Items from a dataset
==================================================

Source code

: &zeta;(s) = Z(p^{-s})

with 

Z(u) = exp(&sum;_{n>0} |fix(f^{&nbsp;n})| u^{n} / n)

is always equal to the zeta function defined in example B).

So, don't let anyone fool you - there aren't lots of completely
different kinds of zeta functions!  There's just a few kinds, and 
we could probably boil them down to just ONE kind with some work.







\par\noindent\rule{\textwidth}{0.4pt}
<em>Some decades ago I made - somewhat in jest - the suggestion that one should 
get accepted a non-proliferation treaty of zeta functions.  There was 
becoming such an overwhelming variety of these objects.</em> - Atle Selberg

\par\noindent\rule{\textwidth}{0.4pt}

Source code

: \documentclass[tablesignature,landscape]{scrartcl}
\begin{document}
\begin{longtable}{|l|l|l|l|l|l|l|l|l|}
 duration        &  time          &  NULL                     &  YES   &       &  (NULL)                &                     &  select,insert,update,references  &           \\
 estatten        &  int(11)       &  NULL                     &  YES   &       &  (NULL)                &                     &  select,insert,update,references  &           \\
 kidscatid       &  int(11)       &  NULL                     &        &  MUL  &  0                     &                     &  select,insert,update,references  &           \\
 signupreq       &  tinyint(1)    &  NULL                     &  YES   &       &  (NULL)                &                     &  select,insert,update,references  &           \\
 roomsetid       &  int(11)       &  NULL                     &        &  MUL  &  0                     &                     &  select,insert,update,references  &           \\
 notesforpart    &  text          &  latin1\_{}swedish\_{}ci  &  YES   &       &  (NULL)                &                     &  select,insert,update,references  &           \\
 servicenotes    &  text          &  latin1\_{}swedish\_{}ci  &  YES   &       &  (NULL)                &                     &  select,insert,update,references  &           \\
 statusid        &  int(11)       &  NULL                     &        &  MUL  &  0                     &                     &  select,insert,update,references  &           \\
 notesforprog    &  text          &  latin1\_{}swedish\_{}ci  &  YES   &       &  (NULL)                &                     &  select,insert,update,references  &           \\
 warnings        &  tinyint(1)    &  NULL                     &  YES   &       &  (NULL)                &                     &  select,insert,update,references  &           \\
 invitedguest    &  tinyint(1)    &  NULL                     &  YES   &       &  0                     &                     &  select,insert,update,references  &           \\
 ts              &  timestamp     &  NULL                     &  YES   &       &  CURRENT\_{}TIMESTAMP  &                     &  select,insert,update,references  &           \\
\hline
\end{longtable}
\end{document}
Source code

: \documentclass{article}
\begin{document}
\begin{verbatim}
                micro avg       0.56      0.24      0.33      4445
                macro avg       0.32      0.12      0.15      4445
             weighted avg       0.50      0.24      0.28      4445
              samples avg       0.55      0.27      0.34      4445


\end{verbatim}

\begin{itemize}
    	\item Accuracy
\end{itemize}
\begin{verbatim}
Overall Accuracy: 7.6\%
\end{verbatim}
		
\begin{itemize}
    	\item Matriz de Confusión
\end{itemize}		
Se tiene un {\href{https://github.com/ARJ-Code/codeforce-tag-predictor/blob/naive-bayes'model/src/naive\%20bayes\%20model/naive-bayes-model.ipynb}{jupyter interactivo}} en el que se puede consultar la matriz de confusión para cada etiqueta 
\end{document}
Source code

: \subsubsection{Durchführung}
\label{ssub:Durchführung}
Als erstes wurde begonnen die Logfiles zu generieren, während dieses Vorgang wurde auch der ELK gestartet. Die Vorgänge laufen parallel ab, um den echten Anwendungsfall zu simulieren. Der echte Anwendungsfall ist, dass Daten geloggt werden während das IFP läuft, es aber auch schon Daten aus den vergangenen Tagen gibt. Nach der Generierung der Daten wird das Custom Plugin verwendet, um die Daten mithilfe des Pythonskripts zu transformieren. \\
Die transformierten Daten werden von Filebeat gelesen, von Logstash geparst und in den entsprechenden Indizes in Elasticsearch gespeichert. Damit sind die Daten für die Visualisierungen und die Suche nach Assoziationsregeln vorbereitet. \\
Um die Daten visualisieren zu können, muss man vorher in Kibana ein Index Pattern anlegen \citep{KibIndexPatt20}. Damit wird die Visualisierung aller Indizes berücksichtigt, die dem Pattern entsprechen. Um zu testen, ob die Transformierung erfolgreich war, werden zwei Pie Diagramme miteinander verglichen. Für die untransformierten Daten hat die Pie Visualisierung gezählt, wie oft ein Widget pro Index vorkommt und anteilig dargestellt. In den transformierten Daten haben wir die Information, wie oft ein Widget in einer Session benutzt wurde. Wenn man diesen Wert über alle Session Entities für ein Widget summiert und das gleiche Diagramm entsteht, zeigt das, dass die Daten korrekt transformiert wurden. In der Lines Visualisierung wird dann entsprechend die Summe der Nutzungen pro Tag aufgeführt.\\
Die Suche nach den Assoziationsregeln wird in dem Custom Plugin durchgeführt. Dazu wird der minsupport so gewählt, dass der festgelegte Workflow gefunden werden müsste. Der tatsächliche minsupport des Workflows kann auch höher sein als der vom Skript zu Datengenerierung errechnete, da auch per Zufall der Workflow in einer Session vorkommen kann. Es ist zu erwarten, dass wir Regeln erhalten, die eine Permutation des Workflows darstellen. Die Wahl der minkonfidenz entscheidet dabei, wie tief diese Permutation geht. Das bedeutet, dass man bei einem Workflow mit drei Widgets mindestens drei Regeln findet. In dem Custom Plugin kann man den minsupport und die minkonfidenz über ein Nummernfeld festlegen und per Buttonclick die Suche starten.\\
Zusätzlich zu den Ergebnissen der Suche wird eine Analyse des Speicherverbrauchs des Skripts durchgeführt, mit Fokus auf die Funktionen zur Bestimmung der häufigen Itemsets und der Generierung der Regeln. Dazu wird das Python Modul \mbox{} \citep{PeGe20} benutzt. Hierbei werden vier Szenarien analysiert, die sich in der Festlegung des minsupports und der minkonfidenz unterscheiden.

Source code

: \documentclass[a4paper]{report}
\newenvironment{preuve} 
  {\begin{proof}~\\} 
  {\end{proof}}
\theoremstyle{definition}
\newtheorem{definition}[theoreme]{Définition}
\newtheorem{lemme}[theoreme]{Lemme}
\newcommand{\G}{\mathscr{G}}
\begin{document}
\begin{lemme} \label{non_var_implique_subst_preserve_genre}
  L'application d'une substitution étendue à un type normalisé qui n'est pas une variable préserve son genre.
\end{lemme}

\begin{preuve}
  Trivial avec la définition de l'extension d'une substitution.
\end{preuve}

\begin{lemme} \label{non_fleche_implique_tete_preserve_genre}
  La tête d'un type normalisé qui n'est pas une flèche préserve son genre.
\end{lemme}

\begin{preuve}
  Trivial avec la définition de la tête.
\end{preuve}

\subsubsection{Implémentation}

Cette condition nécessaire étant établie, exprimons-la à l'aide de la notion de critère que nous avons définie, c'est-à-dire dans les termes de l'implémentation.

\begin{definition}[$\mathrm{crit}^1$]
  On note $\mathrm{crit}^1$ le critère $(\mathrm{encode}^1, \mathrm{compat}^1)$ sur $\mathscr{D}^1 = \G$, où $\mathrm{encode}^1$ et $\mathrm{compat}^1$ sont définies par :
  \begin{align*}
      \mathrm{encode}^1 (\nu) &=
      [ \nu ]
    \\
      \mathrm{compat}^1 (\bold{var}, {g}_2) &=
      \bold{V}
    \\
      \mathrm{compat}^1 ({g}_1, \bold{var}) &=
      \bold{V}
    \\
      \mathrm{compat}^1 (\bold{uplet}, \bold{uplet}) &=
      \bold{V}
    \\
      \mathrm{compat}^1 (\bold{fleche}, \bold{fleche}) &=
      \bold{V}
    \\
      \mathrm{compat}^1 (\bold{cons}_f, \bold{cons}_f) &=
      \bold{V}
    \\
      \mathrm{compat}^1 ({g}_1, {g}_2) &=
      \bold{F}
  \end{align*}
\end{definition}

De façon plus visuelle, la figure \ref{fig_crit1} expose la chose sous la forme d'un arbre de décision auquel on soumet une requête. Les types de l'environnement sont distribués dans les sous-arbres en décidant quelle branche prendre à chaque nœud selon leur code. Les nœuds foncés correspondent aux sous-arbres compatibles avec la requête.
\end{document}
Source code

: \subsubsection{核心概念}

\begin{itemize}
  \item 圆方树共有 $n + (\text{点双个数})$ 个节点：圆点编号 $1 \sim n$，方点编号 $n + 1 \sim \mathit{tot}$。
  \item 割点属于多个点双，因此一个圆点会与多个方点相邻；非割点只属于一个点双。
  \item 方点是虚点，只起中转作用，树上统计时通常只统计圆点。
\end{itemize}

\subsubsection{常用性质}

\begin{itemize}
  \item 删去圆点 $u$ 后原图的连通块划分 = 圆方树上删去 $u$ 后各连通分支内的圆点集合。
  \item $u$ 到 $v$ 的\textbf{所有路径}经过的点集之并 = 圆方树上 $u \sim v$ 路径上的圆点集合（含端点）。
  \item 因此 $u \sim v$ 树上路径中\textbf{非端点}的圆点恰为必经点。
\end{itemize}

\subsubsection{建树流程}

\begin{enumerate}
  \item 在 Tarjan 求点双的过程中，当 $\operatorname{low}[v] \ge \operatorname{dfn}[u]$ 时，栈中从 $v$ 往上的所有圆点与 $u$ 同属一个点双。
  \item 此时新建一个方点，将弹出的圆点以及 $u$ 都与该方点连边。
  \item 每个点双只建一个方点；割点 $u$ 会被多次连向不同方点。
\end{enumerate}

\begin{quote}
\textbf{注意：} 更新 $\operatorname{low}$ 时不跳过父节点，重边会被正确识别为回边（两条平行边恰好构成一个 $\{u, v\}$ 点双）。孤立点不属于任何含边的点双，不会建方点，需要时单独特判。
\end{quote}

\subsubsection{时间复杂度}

==================================================

Tally the lines in these entries that have the string "subsubsection" in them, then answer with the count and nothing else.

6